Jib halyard help - please

Kamper

New Member
Just got a mod 1 and bought new halyards from CD. Downloaded manual, threaded jib lines according to pic (thru cleat, becket, and jam cleat) - but - big but - when halyard is completely released the jib shackle only comes down to spreader height. What’s going on? Anyone have a couple pics with the right routing for the 2 lines? want to go sailing! Thanks
Dan
 
Just got a mod 1 and bought new halyards from CD. Downloaded manual, threaded jib lines according to pic (thru cleat, becket, and jam cleat) - but - big but - when halyard is completely released the jib shackle only comes down to spreader height. What’s going on? Anyone have a couple pics with the right routing for the 2 lines? want to go sailing! Thanks
Dan

so to answer my own question- and hopefully to help others with same issue-
Called CD tech support and his answer to douse the jib is to release lines completely from jamb cleat, mast cleat and becket sheeve / essentially you have one long spliced jib halyard now.
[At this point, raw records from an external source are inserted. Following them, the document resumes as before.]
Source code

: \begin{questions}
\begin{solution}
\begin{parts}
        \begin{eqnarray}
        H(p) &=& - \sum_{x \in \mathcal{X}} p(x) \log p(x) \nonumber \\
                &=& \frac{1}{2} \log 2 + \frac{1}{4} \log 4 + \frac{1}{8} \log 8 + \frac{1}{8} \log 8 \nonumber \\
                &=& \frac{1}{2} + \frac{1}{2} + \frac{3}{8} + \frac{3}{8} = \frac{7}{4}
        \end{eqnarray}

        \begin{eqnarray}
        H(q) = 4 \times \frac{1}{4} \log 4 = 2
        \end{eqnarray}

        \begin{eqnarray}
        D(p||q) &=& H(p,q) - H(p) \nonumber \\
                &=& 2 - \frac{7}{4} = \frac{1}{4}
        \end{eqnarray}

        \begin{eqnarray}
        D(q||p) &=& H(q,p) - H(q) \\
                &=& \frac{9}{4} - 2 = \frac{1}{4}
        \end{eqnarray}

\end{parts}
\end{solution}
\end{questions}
To hoist - gotta put lines back through the cleats and becket. Odd set up but that’s the solution to get the jib shackle back to the deck. Cheers
 
Makes me appreciate a Mod 3 with roller furled jib, no halyard. Guessing that the original design incorporated the block and becket to make it easier to tension the forestay and vary that tension based on conditions; sort of like the adjustable back stay which I had on larger boats, with roller furling and reefing. Since I don't race the Mod 3 I don't feel the need to adjust forestay tension other than the tension applied by the main and/or the vang.
I would consider not passing the halyard through the open base of the cleat, pass it under the lower horn, secure lightly with a small bungee. Then, when releasing the halyard maybe just pop off the bungee and let the line run. Be interesting to see how other Mod 1 sailors are dealing with it. Just a thought.
 
We just got this boat ( and just joined the forum group) We wanted furled jib but pickens are slim here in San Diego (not to mention high prices) so went without. Got a good deal on boat with beautiful hull, replaced all rigging, jib is nice and crispy but some day when it’s replaced I’ll buy the roller.
I guess the one good thing about the becket is that if you have to douse the jib in a hurry the tails bitter end won’t ride up the mast and through the top halyard block - ha
 
Last thought. I am guessing that if you leave a stopper knot at the tail of the halyard and if the jamb cleat has a retainer on it, that when you slip the halyard off of the cleat horn you will be able to let the becket run up the mast about ten feet, lowering the jib shackle ten feet, while retaining control of the halyard bitter end. With a little luck you will never have to worry about the becket ride up to the top halyard block. The halyard should be about fifteen feet long and you will be releasing about two thirds of it according to the rigging diagrams.
 
I bought the jib haulyard lines from Catalina Direct. It turned out to be kind of funky. I don’t like it. When I got the boat it just had one long line, which may have been better.
I keep the one end stuck in the jam cleat. I pull that line down until I can reach the other end that’s stuck at the becket then wrap the other end around the horn cleat.